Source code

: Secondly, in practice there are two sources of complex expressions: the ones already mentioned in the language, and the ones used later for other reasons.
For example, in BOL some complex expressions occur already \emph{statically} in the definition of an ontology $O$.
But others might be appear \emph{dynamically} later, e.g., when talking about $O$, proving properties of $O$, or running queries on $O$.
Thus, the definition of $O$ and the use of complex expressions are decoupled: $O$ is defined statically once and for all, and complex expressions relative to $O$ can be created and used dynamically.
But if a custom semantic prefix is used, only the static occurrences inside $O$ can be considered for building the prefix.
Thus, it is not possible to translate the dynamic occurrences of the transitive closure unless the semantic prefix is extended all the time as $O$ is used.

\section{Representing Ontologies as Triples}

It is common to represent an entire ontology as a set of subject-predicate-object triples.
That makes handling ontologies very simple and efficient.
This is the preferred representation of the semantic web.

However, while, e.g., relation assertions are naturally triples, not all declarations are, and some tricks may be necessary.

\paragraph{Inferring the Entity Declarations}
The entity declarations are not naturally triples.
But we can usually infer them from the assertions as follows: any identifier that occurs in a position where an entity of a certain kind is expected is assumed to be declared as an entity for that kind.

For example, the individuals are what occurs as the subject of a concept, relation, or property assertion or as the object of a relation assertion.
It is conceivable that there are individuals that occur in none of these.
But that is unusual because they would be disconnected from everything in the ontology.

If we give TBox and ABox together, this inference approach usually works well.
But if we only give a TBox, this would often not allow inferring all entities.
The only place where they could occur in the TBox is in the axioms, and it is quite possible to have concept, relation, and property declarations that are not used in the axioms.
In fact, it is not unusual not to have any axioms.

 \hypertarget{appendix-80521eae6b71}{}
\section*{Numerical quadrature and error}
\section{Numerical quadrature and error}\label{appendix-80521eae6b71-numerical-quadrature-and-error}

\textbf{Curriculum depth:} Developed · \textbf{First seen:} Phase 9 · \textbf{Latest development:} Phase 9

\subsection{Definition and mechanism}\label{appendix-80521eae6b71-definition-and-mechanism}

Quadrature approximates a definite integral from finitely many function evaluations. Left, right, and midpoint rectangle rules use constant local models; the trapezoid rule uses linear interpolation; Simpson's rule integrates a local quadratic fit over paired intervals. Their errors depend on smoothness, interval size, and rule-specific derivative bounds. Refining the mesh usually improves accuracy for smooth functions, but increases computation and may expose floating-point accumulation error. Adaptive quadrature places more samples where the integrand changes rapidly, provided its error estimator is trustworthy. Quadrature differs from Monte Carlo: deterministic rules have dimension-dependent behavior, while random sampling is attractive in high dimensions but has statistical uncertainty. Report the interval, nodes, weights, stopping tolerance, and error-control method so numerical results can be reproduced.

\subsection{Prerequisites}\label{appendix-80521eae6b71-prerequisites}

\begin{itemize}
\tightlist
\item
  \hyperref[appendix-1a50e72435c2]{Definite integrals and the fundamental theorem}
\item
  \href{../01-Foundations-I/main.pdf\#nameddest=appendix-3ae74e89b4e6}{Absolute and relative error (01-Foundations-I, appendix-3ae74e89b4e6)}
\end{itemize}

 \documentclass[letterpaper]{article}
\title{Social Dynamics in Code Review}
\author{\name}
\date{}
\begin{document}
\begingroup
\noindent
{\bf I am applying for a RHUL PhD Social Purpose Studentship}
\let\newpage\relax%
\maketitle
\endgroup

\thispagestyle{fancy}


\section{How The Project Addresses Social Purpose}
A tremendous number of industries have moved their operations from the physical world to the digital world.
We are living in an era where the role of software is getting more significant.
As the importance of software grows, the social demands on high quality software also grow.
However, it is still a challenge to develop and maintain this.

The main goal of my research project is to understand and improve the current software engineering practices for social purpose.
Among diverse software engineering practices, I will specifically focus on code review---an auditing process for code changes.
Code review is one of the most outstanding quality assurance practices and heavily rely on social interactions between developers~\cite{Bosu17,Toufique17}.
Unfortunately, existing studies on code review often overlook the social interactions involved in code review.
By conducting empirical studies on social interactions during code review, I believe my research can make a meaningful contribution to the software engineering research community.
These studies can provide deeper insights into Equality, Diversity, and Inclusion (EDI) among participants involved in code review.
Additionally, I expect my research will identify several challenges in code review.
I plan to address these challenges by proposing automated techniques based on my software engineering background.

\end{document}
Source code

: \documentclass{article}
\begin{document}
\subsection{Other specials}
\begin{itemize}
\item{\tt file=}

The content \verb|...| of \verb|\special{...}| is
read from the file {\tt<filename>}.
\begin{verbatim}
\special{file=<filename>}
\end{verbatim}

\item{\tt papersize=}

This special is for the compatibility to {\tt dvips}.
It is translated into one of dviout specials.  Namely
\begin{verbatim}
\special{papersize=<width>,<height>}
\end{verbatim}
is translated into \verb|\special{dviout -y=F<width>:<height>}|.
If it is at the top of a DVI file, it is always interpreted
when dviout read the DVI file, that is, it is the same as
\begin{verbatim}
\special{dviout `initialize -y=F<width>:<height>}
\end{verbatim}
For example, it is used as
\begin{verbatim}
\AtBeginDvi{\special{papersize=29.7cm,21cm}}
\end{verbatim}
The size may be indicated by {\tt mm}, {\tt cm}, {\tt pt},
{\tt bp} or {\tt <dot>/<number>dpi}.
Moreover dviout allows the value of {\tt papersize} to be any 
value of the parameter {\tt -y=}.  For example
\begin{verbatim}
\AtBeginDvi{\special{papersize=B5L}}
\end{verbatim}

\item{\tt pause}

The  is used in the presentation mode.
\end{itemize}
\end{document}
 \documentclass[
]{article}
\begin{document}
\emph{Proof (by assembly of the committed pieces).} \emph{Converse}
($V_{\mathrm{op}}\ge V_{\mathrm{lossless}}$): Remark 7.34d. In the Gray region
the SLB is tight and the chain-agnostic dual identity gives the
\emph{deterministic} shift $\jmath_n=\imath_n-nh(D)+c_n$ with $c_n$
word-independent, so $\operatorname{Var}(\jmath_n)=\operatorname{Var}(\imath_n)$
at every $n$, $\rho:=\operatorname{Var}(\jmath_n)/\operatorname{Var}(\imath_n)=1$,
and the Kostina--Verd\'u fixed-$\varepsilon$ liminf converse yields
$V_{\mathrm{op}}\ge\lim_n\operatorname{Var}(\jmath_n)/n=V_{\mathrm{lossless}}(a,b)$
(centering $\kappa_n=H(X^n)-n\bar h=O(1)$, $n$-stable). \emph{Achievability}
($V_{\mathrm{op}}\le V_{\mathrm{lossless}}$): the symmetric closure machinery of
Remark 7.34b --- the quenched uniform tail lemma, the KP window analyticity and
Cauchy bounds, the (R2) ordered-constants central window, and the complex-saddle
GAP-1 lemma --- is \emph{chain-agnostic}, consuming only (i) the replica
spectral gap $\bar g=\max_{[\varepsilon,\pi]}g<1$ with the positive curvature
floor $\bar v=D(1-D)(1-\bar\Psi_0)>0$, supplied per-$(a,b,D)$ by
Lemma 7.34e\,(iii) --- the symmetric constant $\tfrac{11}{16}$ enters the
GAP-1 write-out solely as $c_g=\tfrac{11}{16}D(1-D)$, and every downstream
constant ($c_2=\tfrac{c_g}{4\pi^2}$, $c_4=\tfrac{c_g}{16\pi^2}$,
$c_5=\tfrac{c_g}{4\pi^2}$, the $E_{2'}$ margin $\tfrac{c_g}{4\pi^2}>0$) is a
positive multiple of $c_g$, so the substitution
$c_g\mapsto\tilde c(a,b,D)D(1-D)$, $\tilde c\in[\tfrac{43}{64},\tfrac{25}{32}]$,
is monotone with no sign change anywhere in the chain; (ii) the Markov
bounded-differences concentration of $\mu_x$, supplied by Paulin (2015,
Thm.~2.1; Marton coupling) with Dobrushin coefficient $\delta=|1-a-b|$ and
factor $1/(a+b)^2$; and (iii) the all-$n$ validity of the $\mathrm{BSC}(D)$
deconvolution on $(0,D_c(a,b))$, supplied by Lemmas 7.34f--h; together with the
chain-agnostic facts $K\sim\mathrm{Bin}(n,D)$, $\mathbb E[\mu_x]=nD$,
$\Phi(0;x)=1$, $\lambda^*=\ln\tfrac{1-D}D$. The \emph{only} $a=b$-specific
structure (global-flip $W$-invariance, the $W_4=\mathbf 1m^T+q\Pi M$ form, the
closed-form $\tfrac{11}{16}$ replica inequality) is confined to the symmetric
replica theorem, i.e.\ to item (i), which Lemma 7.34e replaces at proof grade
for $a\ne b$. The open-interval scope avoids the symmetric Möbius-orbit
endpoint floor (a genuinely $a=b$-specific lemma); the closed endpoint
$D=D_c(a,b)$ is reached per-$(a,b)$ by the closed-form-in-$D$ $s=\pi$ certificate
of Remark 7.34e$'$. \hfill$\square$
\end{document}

------------------------------------------------------------------------

Work item
Please restate only the opening stretch of the records above: every line from the first through the one containing "It is common", exactly as written.

Problem solution
Source code

: Secondly, in practice there are two sources of complex expressions: the ones already mentioned in the language, and the ones used later for other reasons.
For example, in BOL some complex expressions occur already \emph{statically} in the definition of an ontology $O$.
But others might be appear \emph{dynamically} later, e.g., when talking about $O$, proving properties of $O$, or running queries on $O$.
Thus, the definition of $O$ and the use of complex expressions are decoupled: $O$ is defined statically once and for all, and complex expressions relative to $O$ can be created and used dynamically.
But if a custom semantic prefix is used, only the static occurrences inside $O$ can be considered for building the prefix.
Thus, it is not possible to translate the dynamic occurrences of the transitive closure unless the semantic prefix is extended all the time as $O$ is used.

\section{Representing Ontologies as Triples}

It is common to represent an entire ontology as a set of subject-predicate-object triples.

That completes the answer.